Exercise objective: All lines from the opening of the material up to and including the line with "### :man_technologist: About" should be transcribed exactly, pictures excepted.

Data shown:
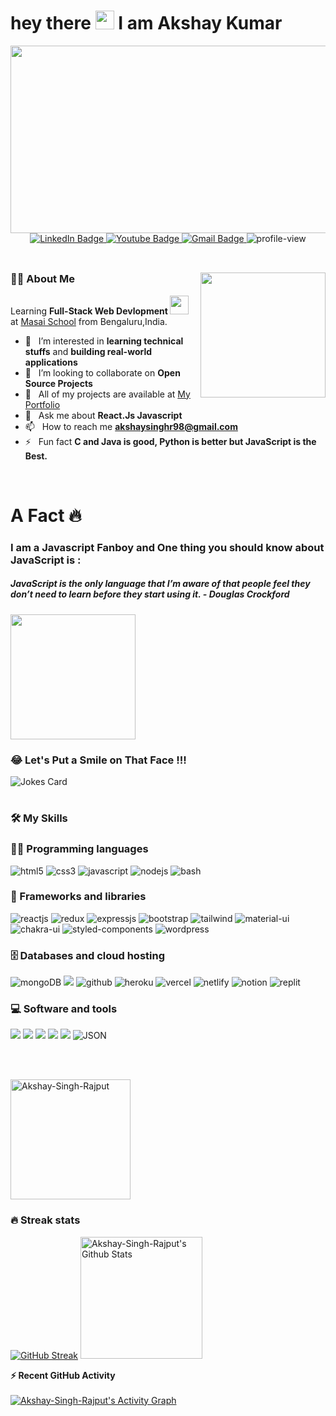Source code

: 
<h1>
  hey there
  <img src="https://media.giphy.com/media/hvRJCLFzcasrR4ia7z/giphy.gif" width="30"/> 
  I am Akshay Kumar
</h1>

<div align="center">
  <img src="https://media.giphy.com/media/dWesBcTLavkZuG35MI/giphy.gif" width="600" height="300"/>
</div>

<div align="center">
  <a href="https://www.linkedin.com/in/akshay-kumar046203/">
    <img src="https://img.shields.io/badge/LinkedIn-blue?style=for-the-badge&logo=linkedin&logoColor=white" alt="LinkedIn Badge"/>
  </a>
  <a href="https://www.youtube.com/channel/UCGFt3ELiRja8XdrTEl0w8dA/videos">
    <img src="https://img.shields.io/badge/YouTube-red?style=for-the-badge&logo=youtube&logoColor=white" alt="Youtube Badge"/>
  </a>
  <a href="mailto: akshaysinghr98@gmail.com">
    <img src="https://img.shields.io/badge/Gmail-blue?style=for-the-badge&logo=gmail&logoColor=white" alt="Gmail Badge"/>
  </a>
  <img src="https://komarev.com/ghpvc/?username=Akshay-Singh-Rajpu&style=for-the-badge&color=blue" alt="profile-view"/>
</div>
<br/>
<!-- Learning <b> Full-Stack Web Devlopment </b> <img src="https://media.giphy.com/media/WUlplcMpOCEmTGBtBW/giphy.gif" width="30"> at <a href="https://www.masaischool.com" target="_blank">Masai School</a> from Bengaluru,India.
 I am a hands-on learner, hence prefer learning new technologies through development. In my free time, I explore new technologies, read tech blogs and solve problems on Data Structures and Algorithms.-->
<div display="flex">
  
##
### :man_technologist: About Me <img  align="right" src="https://media.giphy.com/media/M9gbBd9nbDrOTu1Mqx/giphy.gif" width="200"/>
 
Learning <b> Full-Stack Web Devlopment </b> <img src="https://media.giphy.com/media/WUlplcMpOCEmTGBtBW/giphy.gif" width="30"> at <a href="https://www.masaischool.com" target="_blank">Masai School</a> from Bengaluru,India.
- 👀 &nbsp; I’m interested in **learning technical stuffs** and **building real-world applications**
- 🤝 &nbsp; I’m looking to collaborate on **Open Source Projects**
- 🌱 &nbsp; All of my projects are available at [My Portfolio](https://akshay-kumar-portfoilo.netlify.app/)
- 💬 &nbsp; Ask me about **React.Js Javascript**
- 📫 &nbsp; How to reach me **akshaysinghr98@gmail.com**
- ⚡ &nbsp; Fun fact **C and Java is good, Python is better but JavaScript is the Best.**

<br />
<h1> A Fact 🔥</h1>
<p align="center">
<H3> I am a Javascript Fanboy and One thing you should know about JavaScript is :</H3>
 <H5> JavaScript is the only language that I’m aware of that people feel they don’t need to learn before they start using it.  - Douglas Crockford</H5>
 <img height="200" src="https://833250.smushcdn.com/1694534/wp-content/uploads/2021/06/photo_2021-06-12-17.35.38.jpeg?lossy=1&strip=1&webp=1"/>  
</p>

### 😂 Let's Put a Smile on That Face !!!
![Jokes Card](https://readme-jokes.vercel.app/api)
  
#  
### 🛠 My Skills
### 👨‍💻 Programming languages
<p>
<img src="https://img.shields.io/badge/HTML5-E34F26?style=for-the-badge&logo=html5&logoColor=white" alt="html5"/>
<img src="https://img.shields.io/badge/CSS3-1572B6?style=for-the-badge&logo=css3&logoColor=white" alt="css3"/>
<img src="https://img.shields.io/badge/JavaScript-323330?style=for-the-badge&logo=javascript&logoColor=F7DF1E" alt="javascript"/>
<img src="https://img.shields.io/badge/Node.js-339933?style=for-the-badge&logo=nodedotjs&logoColor=white" alt="nodejs" />
<img src="https://img.shields.io/badge/Bash-339933?style=for-the-badge&logo=bash&logoColor=#0370BA" alt="bash" />
</p>

### 🧰 Frameworks and libraries
<p>
<img src="https://img.shields.io/badge/React-20232A?style=for-the-badge&logo=react&logoColor=61DAFB" alt="reactjs" />
<img src="https://img.shields.io/badge/Redux-593D88?style=for-the-badge&logo=redux&logoColor=white" alt="redux" />
<img src="https://img.shields.io/badge/Express.js-000000?style=for-the-badge&logo=express&logoColor=white" alt="expressjs"/>
<img src="https://img.shields.io/badge/Bootstrap-563D7C?style=for-the-badge&logo=bootstrap&logoColor=white" alt="bootstrap"/>
<img src="https://img.shields.io/badge/Tailwind_CSS-38B2AC?style=for-the-badge&logo=tailwind-css&logoColor=white" alt="tailwind"/>
<img src="https://img.shields.io/badge/Material%20UI-007FFF?style=for-the-badge&logo=mui&logoColor=white" alt="material-ui"/>
<img src="https://img.shields.io/badge/Chakra%20UI-3bc7bd?style=for-the-badge&logo=chakraui&logoColor=white" alt="chakra-ui"/>
<img src="https://img.shields.io/badge/styled--components-DB7093?style=for-the-badge&logo=styled-components&logoColor=white" alt="styled-components"/>
<img src="https://img.shields.io/badge/Wordpress-2D799B?style=for-the-badge&logo=wordpress&logoColor=white" alt="wordpress"/>
</p>

### 🗄 Databases and cloud hosting
<p>
<img src="https://img.shields.io/badge/-MongoDB-4DB33D?style=for-the-badge&logo=mongodb&logoColor=FFFFFF" alt='mongoDB'> 
<img src="http://img.shields.io/badge/-AWS-F5971E?style=for-the-badge&logo=amazonwebserver&logoColor=white" >
<img src="https://img.shields.io/badge/GitHub-000000?style=for-the-badge&logo=github&logoColor=FFFFFF" alt="github"/>
<img src="https://img.shields.io/badge/Heroku-430098?style=for-the-badge&logo=heroku&logoColor=white" alt="heroku"/>
<img src="https://img.shields.io/badge/Vercel-100000?style=for-the-badge&logo=Vercel&logoColor=white" alt="vercel"/>
<img src="https://img.shields.io/badge/Netlify-black?style=for-the-badge&logo=netlify&logoColor=#0370BA" alt="netlify"/>
<img src="https://img.shields.io/badge/Notion-black?style=for-the-badge&logo=notion&logoColor=FFFFFF" alt="notion"/>
<img src="http://img.shields.io/badge/Replit.it-black?style=for-the-badge&logo=replit&logoColor=#0370BA" alt="replit">
</p>

### 💻 Software and tools
<p>
<img src="http://img.shields.io/badge/-Ubuntu-white?style=for-the-badge&logo=ubuntu&logoColor=#0370BA">
<img src="http://img.shields.io/badge/-Git-F1502F?style=for-the-badge&logo=git&logoColor=FFFFFF">
<img src="http://img.shields.io/badge/-VS%20Code-007ACC?style=for-the-badge&logo=visual%20studio%20code&logoColor=white">
<img src="http://img.shields.io/badge/-Postman-F57141?style=for-the-badge&logo=postman&logoColor=white">
<img src="http://img.shields.io/badge/-Codepen-black?style=for-the-badge&logo=codepen&logoColor=#0370BA">
<img alt="JSON" img src="https://img.shields.io/badge/json-%23000000.svg?style=for-the-badge&logo=json&logoColor=white">
</p>

<br/><br/>

<!-- [![Top Langs](https://github-readme-stats.vercel.app/api/top-langs/?username=Akshay-Singh-Rajput&layout=compact&theme=vision-friendly-dark)](https://github.com/Akshay-Singh-Rajput/github-readme-stats) -->
<img src="https://github-readme-stats.vercel.app/api/top-langs?username=Akshay-Singh-Rajput&langs_count=10&show_icons=true&locale=en&layout=compact&theme=vision-friendly-dark" alt="Akshay-Singh-Rajput" height="192px"/>

### 🔥 Streak stats
[![GitHub Streak](http://github-readme-streak-stats.herokuapp.com?user=Akshay-Singh-Rajput&theme=vision-friendly-dark)](https://git.io/streak-stats)
<a href="https://github.com/Akshay-Singh-Rajput/github-readme-stats"><img alt="Akshay-Singh-Rajput's Github Stats" src="https://github-readme-stats.vercel.app/api?username=Akshay-Singh-Rajput&show_icons=true&count_private=true&theme=vision-friendly-dark" height="195px"/></a>

  <summary><b>⚡ Recent GitHub Activity </b></summary>
  <br/>
   <a href="https://github.com/Akshay-Singh-Rajput"><img alt="Akshay-Singh-Rajput's Activity Graph" src="https://activity-graph.herokuapp.com/graph?username=Akshay-Singh-Rajput&custom_title=Akshay-Singh-Rajput's%20Contribution%20Graph&theme=react-dark" /></a>
  <br/>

Response to the exercise:
Source code

: 
<h1>
  hey there
  <img src="https://media.giphy.com/media/hvRJCLFzcasrR4ia7z/giphy.gif" width="30"/> 
  I am Akshay Kumar
</h1>

<div align="center">
  <img src="https://media.giphy.com/media/dWesBcTLavkZuG35MI/giphy.gif" width="600" height="300"/>
</div>

<div align="center">
  <a href="https://www.linkedin.com/in/akshay-kumar046203/">
    <img src="https://img.shields.io/badge/LinkedIn-blue?style=for-the-badge&logo=linkedin&logoColor=white" alt="LinkedIn Badge"/>
  </a>
  <a href="https://www.youtube.com/channel/UCGFt3ELiRja8XdrTEl0w8dA/videos">
    <img src="https://img.shields.io/badge/YouTube-red?style=for-the-badge&logo=youtube&logoColor=white" alt="Youtube Badge"/>
  </a>
  <a href="mailto: akshaysinghr98@gmail.com">
    <img src="https://img.shields.io/badge/Gmail-blue?style=for-the-badge&logo=gmail&logoColor=white" alt="Gmail Badge"/>
  </a>
  <img src="https://komarev.com/ghpvc/?username=Akshay-Singh-Rajpu&style=for-the-badge&color=blue" alt="profile-view"/>
</div>
<br/>
<!-- Learning <b> Full-Stack Web Devlopment </b> <img src="https://media.giphy.com/media/WUlplcMpOCEmTGBtBW/giphy.gif" width="30"> at <a href="https://www.masaischool.com" target="_blank">Masai School</a> from Bengaluru,India.
 I am a hands-on learner, hence prefer learning new technologies through development. In my free time, I explore new technologies, read tech blogs and solve problems on Data Structures and Algorithms.-->
<div display="flex">
  
##
### :man_technologist: About Me <img  align="right" src="https://media.giphy.com/media/M9gbBd9nbDrOTu1Mqx/giphy.gif" width="200"/>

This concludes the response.